ドイツは言わずと知れた工業機械の最先進国です。

Made in Germanyは高品質の代名詞として世界中で高く評価されています。

そんなドイツは先進国の中で最も中国と関係の深い国です。

新型コロナがなければ、習近平主席はライプチヒに招待され、EU27か国の首脳と投資協定に署名をしていた筈です。

それだけ、中国にどっぷり浸かったドイツですが、中国との関係に異変が見られる様になってきました。

Wall Street Journal(WSJ)は、中国の機械産業の力が急速に向上し、ドイツ企業と国際市場において熾烈な争いを展開し始めたと伝えています。

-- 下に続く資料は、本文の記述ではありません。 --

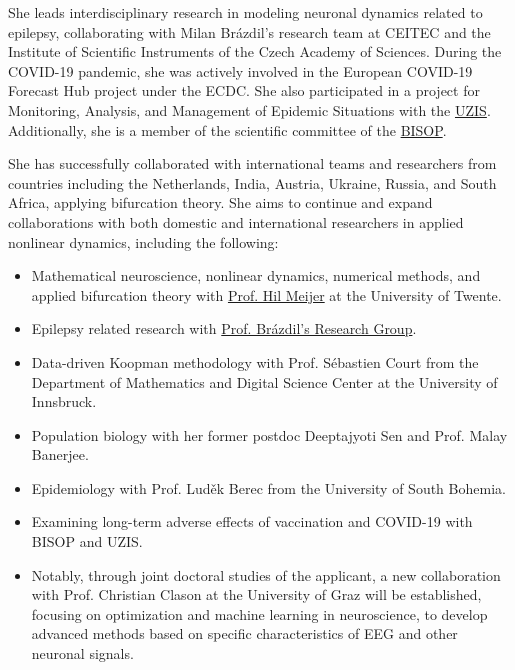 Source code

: \documentclass[a4paper,11pt]{scrartcl}
\begin{document}
She leads interdisciplinary research in modeling neuronal dynamics related to epilepsy, collaborating with Milan Brázdil's research team at CEITEC and the Institute of Scientific Instruments of the Czech Academy of Sciences. During the COVID-19 pandemic, she was actively involved in the European COVID-19 Forecast Hub project under the \Ac{ECDC}. She also participated in a project for Monitoring, Analysis, and Management of Epidemic Situations with the \href{https://www.uzis.cz/}{\Ac{UZIS}}. Additionally, she is a member of the scientific committee of the \href{https://www.bisop.eu/}{\Ac{BISOP}}.

She has successfully collaborated with international teams and researchers from countries including the Netherlands, India, Austria, Ukraine, Russia, and South Africa, applying bifurcation theory. She aims to continue and expand collaborations with both domestic and international researchers in applied nonlinear dynamics, including the following:

\begin{itemize}
    \item Mathematical neuroscience, nonlinear dynamics, numerical methods, and applied bifurcation theory with \href{https://people.utwente.nl/h.g.e.meijer}{Prof. Hil Meijer} at the University of Twente.
    \item Epilepsy related research with \href{https://www.muni.cz/en/about-us/organizational-structure/ceitec/714004-milan-brazdil-rg}{Prof. Brázdil's Research Group}.
    \item Data-driven Koopman methodology with Prof. Sébastien Court from the Department of Mathematics and Digital Science Center at the University of Innsbruck.
    \item Population biology with her former postdoc Deeptajyoti Sen and Prof. Malay Banerjee.
    \item Epidemiology with Prof. Luděk Berec from the University of South Bohemia.
    \item Examining long-term adverse effects of vaccination and COVID-19 with \ac{BISOP} and \ac{UZIS}.
    \item Notably, through joint doctoral studies of the applicant, a new collaboration with Prof. Christian Clason at the University of Graz will be established, focusing on optimization and machine learning in neuroscience, to develop advanced methods based on specific  characteristics of \ac{EEG} and other neuronal signals. 
\end{itemize}
\end{document}
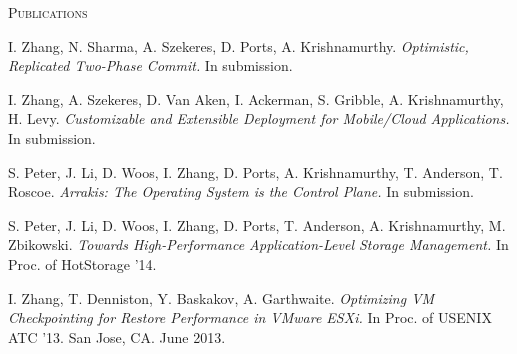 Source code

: \documentclass[10pt,times]{report}
\newlength{\sectiongap}
\newlength{\entrygap}
\newlength{\sectioncolwidth}
\newlength{\colgap}
\newlength{\stuffwidth}
\def\ifEqString#1#2{\def\testa{#1}\def\testb{#2}%
  \ifx\testa\testb}
\newenvironment{rtable}{
  \begin{minipage}{\textwidth}
  }{
  \end{minipage}
}
\newenvironment{rentry}[3][xxx]{
  \begin{minipage}[t]{\hsize}
    \textbf{#2}\ifEqString{#1}{xxx}\relax\else, \textit{#1}\fi
    \hspace{\stretch{1}} #3 \\
  }{
    \removelastskip
  \end{minipage}
  \\[\entrygap]  %
}
\newenvironment{rsection}[1]{
  \begin{minipage}[t]{\sectioncolwidth}
    \textsc{#1}
  \end{minipage}
  \hspace{\colgap}
  \begin{minipage}[t]{\stuffwidth}
  }{
    \removelastskip
  \end{minipage}
  \\[\sectiongap]
}
\begin{document}
\begin{rtable}
\vspace{1.0em}
 \begin{rsection}{Publications}
   I. Zhang, N. Sharma, A. Szekeres, D. Ports,
   A. Krishnamurthy. \textit{Optimistic, Replicated Two-Phase Commit.}
   In submission.\\\vspace{-0.5em}

   I. Zhang, A. Szekeres, D. Van Aken, I. Ackerman, S. Gribble,
   A. Krishnamurthy, H. Levy. \textit{Customizable and Extensible
     Deployment for Mobile/Cloud Applications.} In
   submission.\\\vspace{-0.5em}

   S. Peter, J. Li, D. Woos, I. Zhang, D. Ports, A. Krishnamurthy,
   T. Anderson, T. Roscoe. \textit{Arrakis: The Operating System is
     the Control Plane.} In submission.\\\vspace{-0.5em}

   S. Peter, J. Li, D. Woos, I. Zhang, D. Ports, T. Anderson,
   A. Krishnamurthy, M. Zbikowski. \textit{Towards High-Performance
     Application-Level Storage Management.} In Proc. of HotStorage
   '14. \\\vspace{-0.5em}

    I. Zhang, T. Denniston, Y. Baskakov, A. Garthwaite. \textit{Optimizing
      VM Checkpointing for Restore Performance in VMware ESXi.} In
    Proc. of USENIX ATC '13. San Jose, CA. June 2013.\\\vspace{-0.5em}


\end{rsection}
\end{rtable}
\end{document}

この「China, Once Parnter for Growth Turns Into Rival」(かってドイツのパートナーだった中国ライバルに豹変)と題された記事をご紹介したいと思います。

WSJ記事要約

数十年に亘って続いた中国とドイツの経済関係が変化しつつあります。

中国経済の原動力となる産業機械をドイツが中国へ供給するというビジネスモデルは、リーマンショック後のドイツ経済の回復に役立ちました。

しかし、急速に台頭する中国メーカーの競争力向上は、この伝統的なビジネスモデルが成り立たなくなった事を示しています。

7月のドイツの輸出は、前月比では増加しましたが、前年度比では依然11%も低いレベルです。中国の輸出は2ヶ月連続で前年度を上回りました。

この違いは、中国の産業政策に起因すると専門家は論じています。

その政策とは、ドイツの機械に匹敵するレベルの製品を製造する事を中国企業に促すというものです。

ドイツの多くの輸出企業にとって、中国企業の競争力の向上は、中国への輸出が難しくなると言うだけではなく、第三国市場でも中国企業との競争にさらされると言う事です。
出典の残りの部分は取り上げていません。